--- DATA SECTION ---

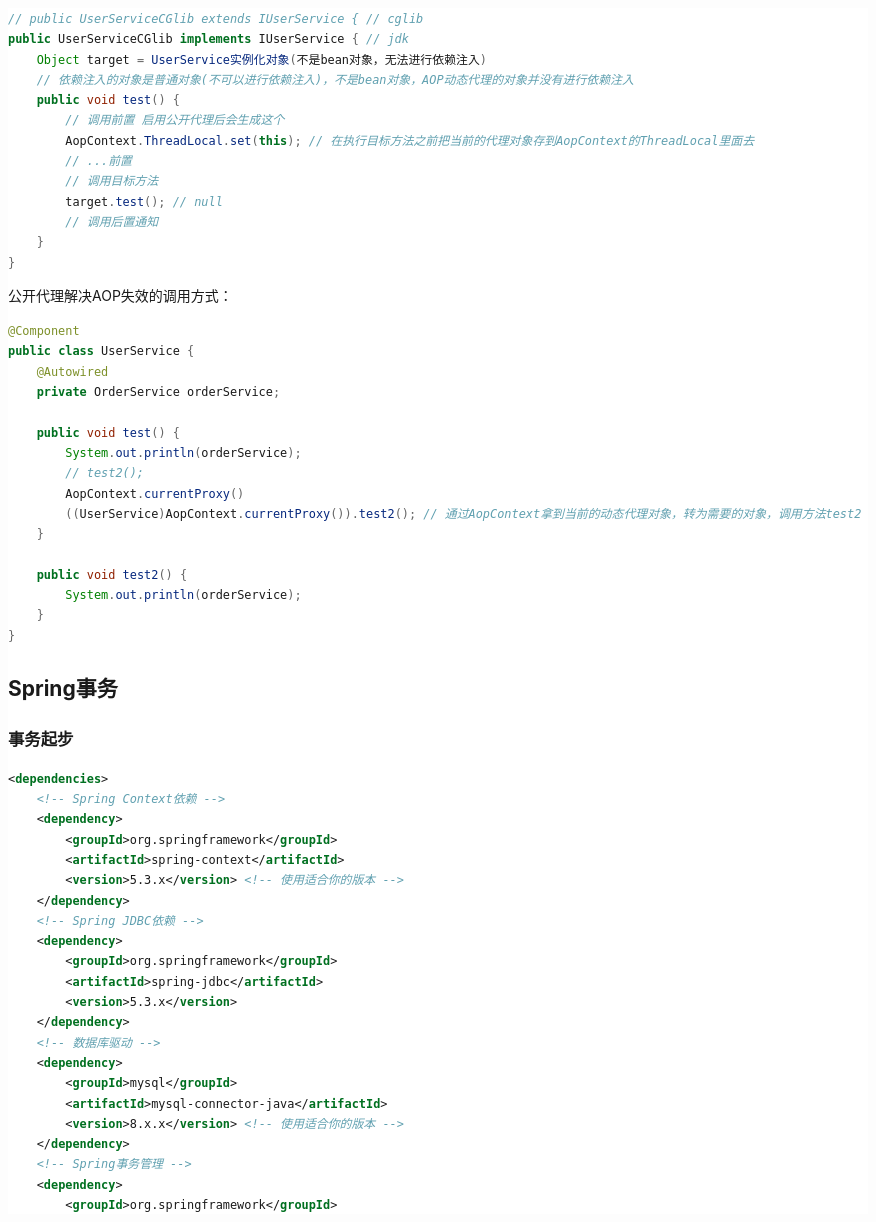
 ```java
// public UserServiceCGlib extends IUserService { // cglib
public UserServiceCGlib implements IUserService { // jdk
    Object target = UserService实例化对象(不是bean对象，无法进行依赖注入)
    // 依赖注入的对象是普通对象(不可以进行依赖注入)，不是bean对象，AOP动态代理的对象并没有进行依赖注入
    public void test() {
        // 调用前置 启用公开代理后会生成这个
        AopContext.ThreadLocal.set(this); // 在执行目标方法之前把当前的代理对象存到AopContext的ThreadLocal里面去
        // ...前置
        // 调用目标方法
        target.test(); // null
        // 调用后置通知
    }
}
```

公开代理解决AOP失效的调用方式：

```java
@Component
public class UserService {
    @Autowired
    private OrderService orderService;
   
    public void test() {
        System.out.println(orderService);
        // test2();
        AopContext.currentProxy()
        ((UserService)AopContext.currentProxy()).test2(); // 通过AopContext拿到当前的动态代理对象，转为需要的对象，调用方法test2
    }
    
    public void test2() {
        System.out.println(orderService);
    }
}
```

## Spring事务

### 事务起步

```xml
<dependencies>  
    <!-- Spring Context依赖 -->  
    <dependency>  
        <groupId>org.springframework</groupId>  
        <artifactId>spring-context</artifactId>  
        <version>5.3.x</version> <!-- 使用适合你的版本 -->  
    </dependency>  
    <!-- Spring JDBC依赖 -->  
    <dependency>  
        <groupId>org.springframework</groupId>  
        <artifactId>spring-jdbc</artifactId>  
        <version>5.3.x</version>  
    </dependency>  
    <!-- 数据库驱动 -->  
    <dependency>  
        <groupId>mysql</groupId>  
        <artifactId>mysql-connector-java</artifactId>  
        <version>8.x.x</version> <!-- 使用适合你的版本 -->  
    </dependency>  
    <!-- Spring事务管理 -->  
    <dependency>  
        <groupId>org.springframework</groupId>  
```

---
--- DATA SECTION ---

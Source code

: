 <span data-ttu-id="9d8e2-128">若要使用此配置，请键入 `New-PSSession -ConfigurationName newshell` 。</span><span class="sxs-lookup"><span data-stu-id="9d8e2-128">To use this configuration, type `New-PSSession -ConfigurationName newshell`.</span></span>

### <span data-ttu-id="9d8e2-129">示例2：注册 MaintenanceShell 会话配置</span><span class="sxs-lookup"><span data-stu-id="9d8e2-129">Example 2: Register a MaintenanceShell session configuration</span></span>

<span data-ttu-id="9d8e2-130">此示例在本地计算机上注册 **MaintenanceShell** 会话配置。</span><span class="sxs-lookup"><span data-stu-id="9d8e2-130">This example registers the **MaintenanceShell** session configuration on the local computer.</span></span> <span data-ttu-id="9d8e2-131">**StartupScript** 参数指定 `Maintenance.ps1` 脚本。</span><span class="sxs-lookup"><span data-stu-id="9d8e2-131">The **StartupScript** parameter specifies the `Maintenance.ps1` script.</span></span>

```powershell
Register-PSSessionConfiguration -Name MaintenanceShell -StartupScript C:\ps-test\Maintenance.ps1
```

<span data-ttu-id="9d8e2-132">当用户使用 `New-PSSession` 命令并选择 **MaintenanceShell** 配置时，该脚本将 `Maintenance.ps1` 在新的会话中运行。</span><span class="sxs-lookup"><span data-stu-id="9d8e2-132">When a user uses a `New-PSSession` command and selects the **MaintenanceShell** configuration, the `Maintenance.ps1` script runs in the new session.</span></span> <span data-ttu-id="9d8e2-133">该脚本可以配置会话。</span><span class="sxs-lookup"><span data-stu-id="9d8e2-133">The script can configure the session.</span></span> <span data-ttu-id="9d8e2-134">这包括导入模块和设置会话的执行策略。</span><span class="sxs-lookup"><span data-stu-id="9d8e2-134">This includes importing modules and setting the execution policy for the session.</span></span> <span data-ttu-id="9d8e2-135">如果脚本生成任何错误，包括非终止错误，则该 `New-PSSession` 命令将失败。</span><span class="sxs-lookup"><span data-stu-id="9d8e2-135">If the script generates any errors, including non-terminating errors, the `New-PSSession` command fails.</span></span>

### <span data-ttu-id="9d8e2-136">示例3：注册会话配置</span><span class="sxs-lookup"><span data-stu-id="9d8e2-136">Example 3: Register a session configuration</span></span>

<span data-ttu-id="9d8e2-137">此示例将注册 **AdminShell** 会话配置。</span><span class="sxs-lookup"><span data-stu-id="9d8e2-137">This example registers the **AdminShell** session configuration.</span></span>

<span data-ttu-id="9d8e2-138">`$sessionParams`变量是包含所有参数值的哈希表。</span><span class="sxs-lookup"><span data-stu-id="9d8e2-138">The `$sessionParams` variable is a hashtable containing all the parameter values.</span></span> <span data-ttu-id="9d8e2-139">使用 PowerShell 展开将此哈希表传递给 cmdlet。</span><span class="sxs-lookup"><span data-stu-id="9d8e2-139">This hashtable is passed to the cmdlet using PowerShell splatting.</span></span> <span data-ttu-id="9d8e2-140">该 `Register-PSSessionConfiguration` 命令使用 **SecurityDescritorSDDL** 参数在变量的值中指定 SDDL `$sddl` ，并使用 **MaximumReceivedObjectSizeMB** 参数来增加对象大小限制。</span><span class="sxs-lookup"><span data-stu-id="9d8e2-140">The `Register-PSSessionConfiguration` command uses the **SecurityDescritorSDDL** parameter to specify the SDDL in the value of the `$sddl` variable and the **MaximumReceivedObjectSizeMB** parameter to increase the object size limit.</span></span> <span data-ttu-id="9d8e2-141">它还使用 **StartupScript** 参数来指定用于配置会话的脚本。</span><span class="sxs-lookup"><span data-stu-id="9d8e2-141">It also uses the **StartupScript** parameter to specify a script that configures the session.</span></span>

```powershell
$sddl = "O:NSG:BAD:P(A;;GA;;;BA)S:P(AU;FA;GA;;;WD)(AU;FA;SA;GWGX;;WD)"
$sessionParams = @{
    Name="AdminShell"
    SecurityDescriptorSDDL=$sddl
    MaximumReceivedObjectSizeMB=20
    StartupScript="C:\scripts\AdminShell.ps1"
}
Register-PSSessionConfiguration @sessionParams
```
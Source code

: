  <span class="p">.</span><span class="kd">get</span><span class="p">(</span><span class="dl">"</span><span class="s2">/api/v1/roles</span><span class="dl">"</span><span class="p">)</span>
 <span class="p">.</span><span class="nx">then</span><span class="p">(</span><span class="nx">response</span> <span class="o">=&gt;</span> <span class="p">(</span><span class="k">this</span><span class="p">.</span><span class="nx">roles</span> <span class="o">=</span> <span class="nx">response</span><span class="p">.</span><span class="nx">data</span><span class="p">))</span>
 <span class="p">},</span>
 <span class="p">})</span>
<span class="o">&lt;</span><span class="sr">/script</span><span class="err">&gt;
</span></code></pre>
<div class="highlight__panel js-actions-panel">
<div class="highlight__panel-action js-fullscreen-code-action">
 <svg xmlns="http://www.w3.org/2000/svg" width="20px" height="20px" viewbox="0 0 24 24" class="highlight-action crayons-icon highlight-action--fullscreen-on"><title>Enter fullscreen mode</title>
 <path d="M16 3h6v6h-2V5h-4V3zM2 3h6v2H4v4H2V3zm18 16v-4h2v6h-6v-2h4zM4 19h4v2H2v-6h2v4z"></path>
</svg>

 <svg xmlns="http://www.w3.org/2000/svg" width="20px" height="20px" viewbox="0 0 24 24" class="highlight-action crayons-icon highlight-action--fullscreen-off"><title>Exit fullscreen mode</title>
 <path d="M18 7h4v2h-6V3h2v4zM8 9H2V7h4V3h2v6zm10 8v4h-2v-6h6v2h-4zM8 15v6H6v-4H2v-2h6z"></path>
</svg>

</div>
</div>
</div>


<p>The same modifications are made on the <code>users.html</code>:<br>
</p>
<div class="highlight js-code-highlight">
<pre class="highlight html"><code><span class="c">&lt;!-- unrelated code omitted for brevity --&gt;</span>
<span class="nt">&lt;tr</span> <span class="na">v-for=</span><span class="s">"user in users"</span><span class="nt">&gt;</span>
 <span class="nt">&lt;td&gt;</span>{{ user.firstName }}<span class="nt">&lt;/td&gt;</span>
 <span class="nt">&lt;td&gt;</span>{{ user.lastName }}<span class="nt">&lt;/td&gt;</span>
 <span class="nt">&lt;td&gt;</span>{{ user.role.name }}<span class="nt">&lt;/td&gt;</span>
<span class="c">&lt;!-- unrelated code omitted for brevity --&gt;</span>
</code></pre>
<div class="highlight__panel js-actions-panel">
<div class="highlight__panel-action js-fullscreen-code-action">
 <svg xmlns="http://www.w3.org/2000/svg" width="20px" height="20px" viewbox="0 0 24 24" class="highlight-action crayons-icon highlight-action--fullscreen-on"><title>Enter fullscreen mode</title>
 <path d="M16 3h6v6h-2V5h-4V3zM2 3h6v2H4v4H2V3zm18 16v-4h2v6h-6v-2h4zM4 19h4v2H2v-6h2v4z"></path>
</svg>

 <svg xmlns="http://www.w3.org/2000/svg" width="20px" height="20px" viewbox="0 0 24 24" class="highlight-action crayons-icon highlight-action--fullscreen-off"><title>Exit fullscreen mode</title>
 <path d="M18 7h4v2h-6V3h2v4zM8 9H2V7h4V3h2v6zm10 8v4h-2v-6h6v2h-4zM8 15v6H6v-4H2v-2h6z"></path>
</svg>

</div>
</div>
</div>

---
--- DATA SECTION ---

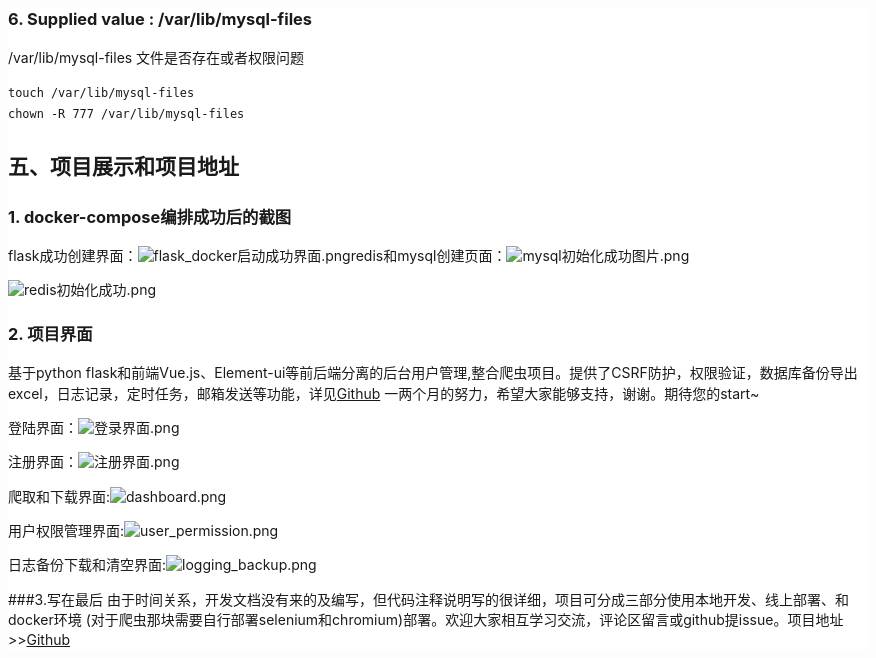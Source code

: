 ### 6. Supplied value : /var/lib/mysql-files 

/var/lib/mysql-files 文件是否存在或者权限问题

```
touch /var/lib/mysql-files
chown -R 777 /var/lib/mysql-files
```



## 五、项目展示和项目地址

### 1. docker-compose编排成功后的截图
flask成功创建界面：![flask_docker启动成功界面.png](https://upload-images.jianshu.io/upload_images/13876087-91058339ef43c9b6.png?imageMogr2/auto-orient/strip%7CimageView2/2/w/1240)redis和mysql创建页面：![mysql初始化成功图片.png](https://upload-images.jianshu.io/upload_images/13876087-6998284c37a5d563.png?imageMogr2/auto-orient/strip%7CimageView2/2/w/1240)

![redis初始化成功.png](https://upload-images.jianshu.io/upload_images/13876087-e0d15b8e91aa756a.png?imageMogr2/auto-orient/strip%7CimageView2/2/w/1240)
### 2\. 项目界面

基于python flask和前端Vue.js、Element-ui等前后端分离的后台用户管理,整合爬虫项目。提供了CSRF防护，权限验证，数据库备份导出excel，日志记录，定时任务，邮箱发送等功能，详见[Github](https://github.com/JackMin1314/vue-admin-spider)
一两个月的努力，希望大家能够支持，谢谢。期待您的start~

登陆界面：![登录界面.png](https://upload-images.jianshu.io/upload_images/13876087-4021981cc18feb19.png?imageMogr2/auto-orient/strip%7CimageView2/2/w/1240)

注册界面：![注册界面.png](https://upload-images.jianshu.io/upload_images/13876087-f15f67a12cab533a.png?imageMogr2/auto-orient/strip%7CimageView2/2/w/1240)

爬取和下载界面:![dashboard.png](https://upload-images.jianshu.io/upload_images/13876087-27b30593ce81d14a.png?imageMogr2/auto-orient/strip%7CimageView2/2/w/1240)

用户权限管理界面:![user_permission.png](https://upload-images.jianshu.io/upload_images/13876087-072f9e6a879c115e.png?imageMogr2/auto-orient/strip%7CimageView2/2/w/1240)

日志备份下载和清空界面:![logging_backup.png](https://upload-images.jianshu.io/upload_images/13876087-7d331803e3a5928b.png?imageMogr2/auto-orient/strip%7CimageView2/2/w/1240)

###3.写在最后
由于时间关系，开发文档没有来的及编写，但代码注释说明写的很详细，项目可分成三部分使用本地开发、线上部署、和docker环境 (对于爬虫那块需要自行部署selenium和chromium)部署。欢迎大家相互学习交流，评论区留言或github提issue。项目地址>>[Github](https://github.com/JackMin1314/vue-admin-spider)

---

• [WHAT THE TASK REQUIRES]: Transcribe each line of the data above, unaltered, from the one where "value : /var/lib/mysql-files" appears to the one where "### 1. docker-compose编排成功后的截图" appears, inclusive of both.

• [RESULT]:
: ### 6. Supplied value : /var/lib/mysql-files 

/var/lib/mysql-files 文件是否存在或者权限问题

```
touch /var/lib/mysql-files
chown -R 777 /var/lib/mysql-files
```



## 五、项目展示和项目地址

### 1. docker-compose编排成功后的截图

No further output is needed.